Israeli Property Tax Reform Adds Nearly One Billion Shekels in Discounts, Shifts Burden to Local Authorities

MaarivCenter
Translated & summarized from Maariv by baba
The story · English

The Israeli government recently implemented a reform in property tax (arnona) discounts aimed at reducing economic inequality by adjusting eligibility criteria and increasing income thresholds. This reform, published about two and a half months ago, expanded the number of households eligible for discounts from approximately 740,000 to 840,000, raising the total discount amount from 2.2 billion shekels to an estimated 3.2 billion shekels annually, an increase of nearly one billion shekels or 49%.

The previous model disproportionately favored larger households, benefiting certain political and social sectors. The new model attempts to correct this by reducing the weight given to additional household members while broadening eligibility to many households that were previously excluded. However, instead of lowering benefits, the reform effectively raises the income thresholds, increasing the overall financial burden.

This additional cost is not directly funded by the central government budget but is instead passed on to local municipalities, many of which are already financially strained. These municipalities must absorb the increased discount costs, leading to budget deficits that are later compensated through state-provided balancing grants.

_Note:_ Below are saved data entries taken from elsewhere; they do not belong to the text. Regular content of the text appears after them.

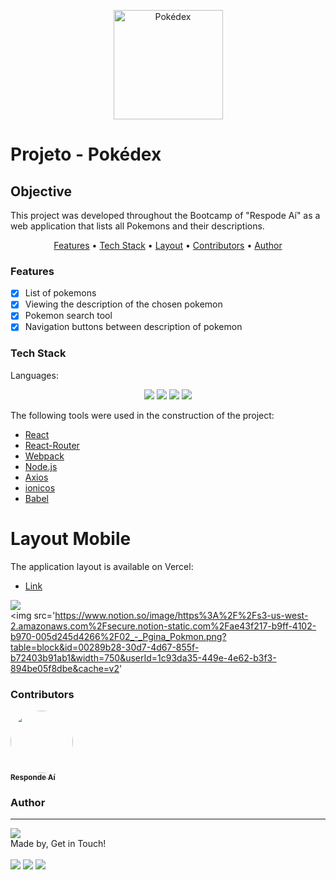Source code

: <p align="center">
  <img src="dist/images/logo.png" width="175" alt="Pokédex" />
</p>

# Projeto - Pokédex

## Objective
<p>
   This project was developed throughout the Bootcamp of "Respode Aí" as a web application that lists all Pokemons and their descriptions.
</p>

<p align="center">
    <a href="#features">Features</a> • 
    <a href="#tech">Tech Stack</a> •
    <a href="#layout">Layout</a> • 
    <a href="#contributors">Contributors</a> • 
    <a href="#author">Author</a>
</p>

### Features
- [x] List of pokemons<br>
- [x] Viewing the description of the chosen pokemon<br>
- [x] Pokemon search tool<br>
- [x] Navigation buttons between description of pokemon

### Tech Stack
Languages:<br>
<p align="center">
    <img src="https://img.shields.io/badge/html5%20-%23E34F26.svg?&style=for-the-badge&logo=html5&logoColor=white"/>
    <img src="https://img.shields.io/badge/css3%20-%231572B6.svg?&style=for-the-badge&logo=css3&logoColor=white"/>
    <img src="https://img.shields.io/badge/javascript%20-%23323330.svg?&style=for-the-badge&logo=javascript&logoColor=%23F7DF1E"/>
    <img src="https://img.shields.io/badge/react%20-%23323330.svg?&style=for-the-badge&logo=react&logoColor=%23F7DF1E"/>
</p>

The following tools were used in the construction of the project:

- [React](https://pt-br.reactjs.org/)<br>
- [React-Router](https://reactrouter.com/)<br>
- [Webpack](https://webpack.js.org/)<br>
- [Node.js](https://nodejs.org/en/)<br>
- [Axios](https://github.com/axios/axios)<br>
- [ionicos](https://ionicons.com/)<br>
- [Babel](https://babeljs.io/)<br>

# Layout Mobile

The application layout is available on Vercel:

- [Link](https://thal/)

<img src='https://www.notion.so/image/https%3A%2F%2Fs3-us-west-2.amazonaws.com%2Fsecure.notion-static.com%2F667c7b1c-1e4d-48a9-892c-30cf989ff090%2F03_-_Bnus_Busca.png?table=block&id=c8c32c18-e265-475a-8c2f-e60b44312d2d&width=750&userId=1c93da35-449e-4e62-b3f3-894be05f8dbe&cache=v2'><br>
<img src='https://www.notion.so/image/https%3A%2F%2Fs3-us-west-2.amazonaws.com%2Fsecure.notion-static.com%2Fae43f217-b9ff-4102-b970-005d245d4266%2F02_-_Pgina_Pokmon.png?table=block&id=00289b28-30d7-4d67-855f-b72403b91ab1&width=750&userId=1c93da35-449e-4e62-b3f3-894be05f8dbe&cache=v2'

### Contributors
<a href="https://www.respondeai.com.br/">
<img style="border-radius: 50%;" src="https://avatars3.githubusercontent.com/u/69740567?s=60&v=4" width="100px;"/>
<br>
<sub><b>Responde Aí</b></sub>
</a>


### Author
---
<img src='https://avatars1.githubusercontent.com/u/67717060?s=460&u=782fce1a643aea2e1fabf8883fb861670c34dfbe&v=4'>

<br>
Made by, Get in Touch!<br><br>
<a href="https://www.linkedin.com/in/gabriel-piazza//"><img src="https://img.shields.io/badge/linkedin-%230077B5.svg?&style=for-the-badge&logo=linkedin&logoColor=white"/></a> 
<a href="mailto:pedro.piazza99@gmail.com"><img src="https://img.shields.io/badge/gmail-D14836?&style=for-the-badge&logo=gmail&logoColor=white"/></a>
<a href="https://github.com/gpbPiazza"><img src="https://img.shields.io/badge/github-%23100000.svg?&style=for-the-badge&logo=github&logoColor=white" /></a>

This mechanism allows the government to avoid upfront budget allocations and parliamentary scrutiny, effectively shifting the financial responsibility and administrative challenges to local authorities.

Critics argue that while the reform aims to reduce inequality, it does so through a budgetary workaround that complicates municipal finances and risks reducing local services. The article highlights the broader issue of how social policy is implemented in Israel, often relying on indirect funding routes rather than direct budgetary support, which can obscure the true fiscal impact and accountability.

The reform's impact will be closely watched as municipalities adjust to the new financial realities and as the government balances social goals with fiscal constraints.